(Instructions to follow): Below are the records; print them again exactly and omit the pictures.

---+---

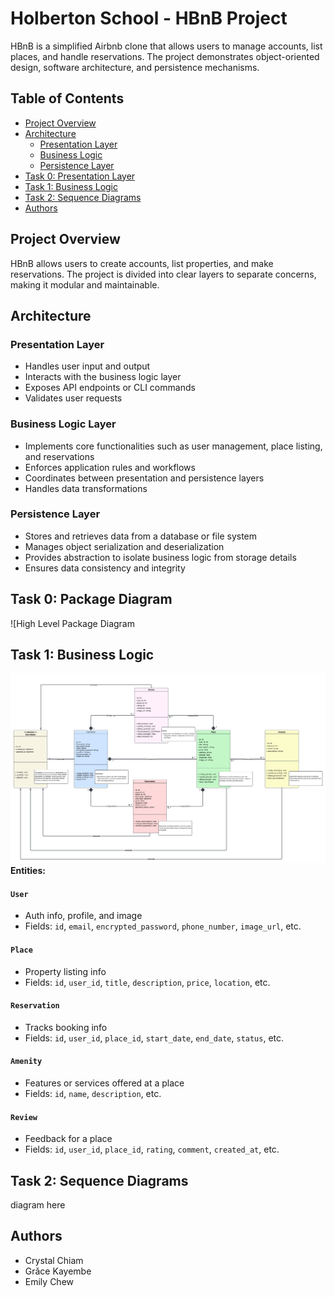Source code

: # Holberton School - HBnB Project
HBnB is a simplified Airbnb clone that allows users to manage accounts, list places, and handle reservations. The project demonstrates object-oriented design, software architecture, and persistence mechanisms.

## Table of Contents
- [Project Overview](#project-overview)
- [Architecture](#architecture)
  - [Presentation Layer](#presentation-layer)
  - [Business Logic](#business-logic-layer)
  - [Persistence Layer](#persistence-layer)
- [Task 0: Presentation Layer](#task-0-presentation-layer)
- [Task 1: Business Logic](#task-1-business-logic)
- [Task 2: Sequence Diagrams](#task-2-sequence-diagrams)
- [Authors](#authors)


## Project Overview
HBnB allows users to create accounts, list properties, and make reservations. The project is divided into clear layers to separate concerns, making it modular and maintainable.

## Architecture
### Presentation Layer
- Handles user input and output
- Interacts with the business logic layer
- Exposes API endpoints or CLI commands
- Validates user requests

### Business Logic Layer
- Implements core functionalities such as user management, place listing, and reservations
- Enforces application rules and workflows
- Coordinates between presentation and persistence layers
- Handles data transformations

### Persistence Layer
- Stores and retrieves data from a database or file system
- Manages object serialization and deserialization
- Provides abstraction to isolate business logic from storage details
- Ensures data consistency and integrity

## Task 0: Package Diagram
![High Level Package Diagram

## Task 1: Business Logic
![Business Logic Diagram](business_class_diagram.png)
<br>
**Entities:**  

#### `User`
* Auth info, profile, and image
* Fields: `id`, `email`, `encrypted_password`, `phone_number`, `image_url`, etc.

#### `Place`
* Property listing info
* Fields: `id`, `user_id`, `title`, `description`, `price`, `location`, etc.

#### `Reservation`
* Tracks booking info
* Fields: `id`, `user_id`, `place_id`, `start_date`, `end_date`, `status`, etc.

#### `Amenity`
* Features or services offered at a place
* Fields: `id`, `name`, `description`, etc.

#### `Review`
* Feedback for a place
* Fields: `id`, `user_id`, `place_id`, `rating`, `comment`, `created_at`, etc.


## Task 2: Sequence Diagrams
diagram here

## Authors
- Crystal Chiam
- Grǎce Kayembe
- Emily Chew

---+---

(Answer to the problem):
Source code

: # Holberton School - HBnB Project
HBnB is a simplified Airbnb clone that allows users to manage accounts, list places, and handle reservations. The project demonstrates object-oriented design, software architecture, and persistence mechanisms.

## Table of Contents
- [Project Overview](#project-overview)
- [Architecture](#architecture)
  - [Presentation Layer](#presentation-layer)
  - [Business Logic](#business-logic-layer)
  - [Persistence Layer](#persistence-layer)
- [Task 0: Presentation Layer](#task-0-presentation-layer)
- [Task 1: Business Logic](#task-1-business-logic)
- [Task 2: Sequence Diagrams](#task-2-sequence-diagrams)
- [Authors](#authors)


## Project Overview
HBnB allows users to create accounts, list properties, and make reservations. The project is divided into clear layers to separate concerns, making it modular and maintainable.

## Architecture
### Presentation Layer
- Handles user input and output
- Interacts with the business logic layer
- Exposes API endpoints or CLI commands
- Validates user requests

### Business Logic Layer
- Implements core functionalities such as user management, place listing, and reservations
- Enforces application rules and workflows
- Coordinates between presentation and persistence layers
- Handles data transformations

### Persistence Layer
- Stores and retrieves data from a database or file system
- Manages object serialization and deserialization
- Provides abstraction to isolate business logic from storage details
- Ensures data consistency and integrity

## Task 0: Package Diagram
![High Level Package Diagram

## Task 1: Business Logic
![Business Logic Diagram](business_class_diagram.png)
<br>
**Entities:**  

#### `User`
* Auth info, profile, and image
* Fields: `id`, `email`, `encrypted_password`, `phone_number`, `image_url`, etc.

#### `Place`
* Property listing info
* Fields: `id`, `user_id`, `title`, `description`, `price`, `location`, etc.

#### `Reservation`
* Tracks booking info
* Fields: `id`, `user_id`, `place_id`, `start_date`, `end_date`, `status`, etc.

#### `Amenity`
* Features or services offered at a place
* Fields: `id`, `name`, `description`, etc.

#### `Review`
* Feedback for a place
* Fields: `id`, `user_id`, `place_id`, `rating`, `comment`, `created_at`, etc.


## Task 2: Sequence Diagrams
diagram here

## Authors
- Crystal Chiam
- Grǎce Kayembe
- Emily Chew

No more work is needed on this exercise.